■ **Exercise objective**
Nothing but the lines from the one with "T&=(3A-K)\left(x-\frac45\right)+2H-2A." down to the one with "Hence $\mathcal M$" should be returned, exactly and with both ends included, from the material below.

------

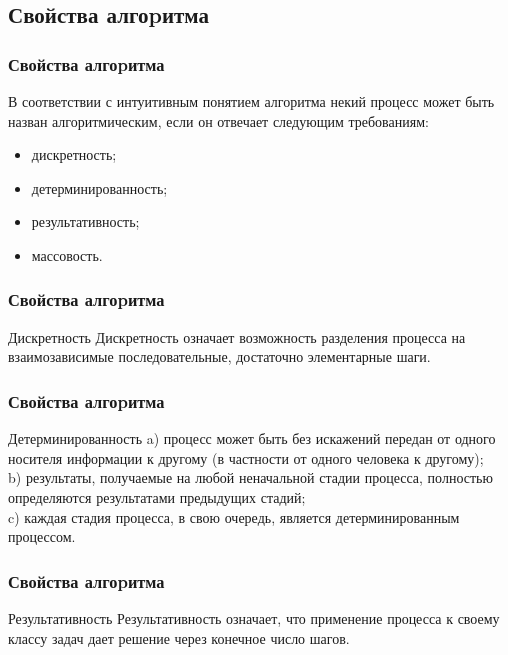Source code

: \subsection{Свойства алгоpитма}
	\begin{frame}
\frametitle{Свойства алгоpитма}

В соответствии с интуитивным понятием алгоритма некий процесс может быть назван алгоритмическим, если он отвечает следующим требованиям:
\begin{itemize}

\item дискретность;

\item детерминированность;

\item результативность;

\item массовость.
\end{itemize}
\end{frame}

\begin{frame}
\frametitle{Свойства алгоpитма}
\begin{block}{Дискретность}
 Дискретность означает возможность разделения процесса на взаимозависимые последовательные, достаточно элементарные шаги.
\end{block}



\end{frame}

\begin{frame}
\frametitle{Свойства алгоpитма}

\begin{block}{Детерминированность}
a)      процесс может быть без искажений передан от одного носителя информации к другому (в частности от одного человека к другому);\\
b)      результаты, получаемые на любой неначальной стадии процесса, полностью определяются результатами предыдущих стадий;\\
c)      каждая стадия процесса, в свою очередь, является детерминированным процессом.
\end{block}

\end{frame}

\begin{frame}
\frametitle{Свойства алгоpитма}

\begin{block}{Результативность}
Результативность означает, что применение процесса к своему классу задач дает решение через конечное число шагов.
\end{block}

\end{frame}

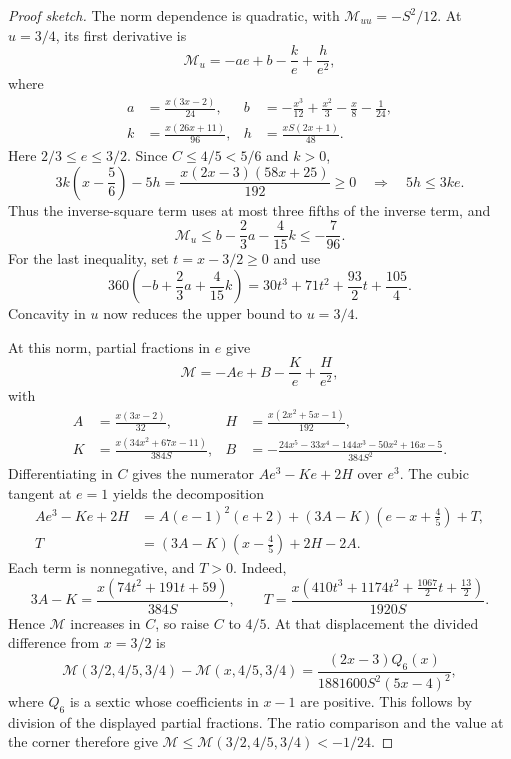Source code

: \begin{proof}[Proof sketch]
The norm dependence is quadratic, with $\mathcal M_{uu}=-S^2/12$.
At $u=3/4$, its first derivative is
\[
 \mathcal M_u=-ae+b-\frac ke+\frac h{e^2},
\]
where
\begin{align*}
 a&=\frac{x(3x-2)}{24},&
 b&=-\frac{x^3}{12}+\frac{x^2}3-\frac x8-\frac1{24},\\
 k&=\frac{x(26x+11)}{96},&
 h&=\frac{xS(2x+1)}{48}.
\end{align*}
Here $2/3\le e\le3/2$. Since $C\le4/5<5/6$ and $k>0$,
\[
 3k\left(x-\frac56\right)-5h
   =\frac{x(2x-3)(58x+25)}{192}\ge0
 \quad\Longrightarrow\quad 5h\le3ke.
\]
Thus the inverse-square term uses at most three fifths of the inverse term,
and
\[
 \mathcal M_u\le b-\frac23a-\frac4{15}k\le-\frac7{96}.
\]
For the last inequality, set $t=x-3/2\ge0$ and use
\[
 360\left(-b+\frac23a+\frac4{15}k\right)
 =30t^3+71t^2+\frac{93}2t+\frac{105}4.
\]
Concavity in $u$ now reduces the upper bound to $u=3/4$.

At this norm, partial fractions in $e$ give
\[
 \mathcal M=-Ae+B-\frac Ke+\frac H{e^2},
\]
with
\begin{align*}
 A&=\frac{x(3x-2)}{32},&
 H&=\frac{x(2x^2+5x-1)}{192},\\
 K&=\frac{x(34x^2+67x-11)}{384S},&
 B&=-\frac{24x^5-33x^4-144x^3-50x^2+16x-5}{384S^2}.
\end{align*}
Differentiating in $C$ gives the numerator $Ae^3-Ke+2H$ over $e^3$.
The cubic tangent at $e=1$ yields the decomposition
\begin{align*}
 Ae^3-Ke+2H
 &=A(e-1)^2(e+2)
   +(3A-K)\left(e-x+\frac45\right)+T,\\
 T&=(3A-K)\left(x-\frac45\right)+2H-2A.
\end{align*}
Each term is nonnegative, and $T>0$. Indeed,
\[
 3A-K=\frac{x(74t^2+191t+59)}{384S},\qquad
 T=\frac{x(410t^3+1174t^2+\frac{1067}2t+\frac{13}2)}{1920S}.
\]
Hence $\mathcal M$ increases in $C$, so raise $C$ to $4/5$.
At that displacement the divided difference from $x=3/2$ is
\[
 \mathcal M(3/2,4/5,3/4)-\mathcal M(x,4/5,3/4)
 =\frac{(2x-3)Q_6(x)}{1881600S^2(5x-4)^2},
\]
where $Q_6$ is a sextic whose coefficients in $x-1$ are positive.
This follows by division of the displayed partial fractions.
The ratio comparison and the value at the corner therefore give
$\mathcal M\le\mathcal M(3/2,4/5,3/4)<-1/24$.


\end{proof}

------

■ **Answer to the problem**
 T&=(3A-K)\left(x-\frac45\right)+2H-2A.
\end{align*}
Each term is nonnegative, and $T>0$. Indeed,
\[
 3A-K=\frac{x(74t^2+191t+59)}{384S},\qquad
 T=\frac{x(410t^3+1174t^2+\frac{1067}2t+\frac{13}2)}{1920S}.
\]
Hence $\mathcal M$ increases in $C$, so raise $C$ to $4/5$.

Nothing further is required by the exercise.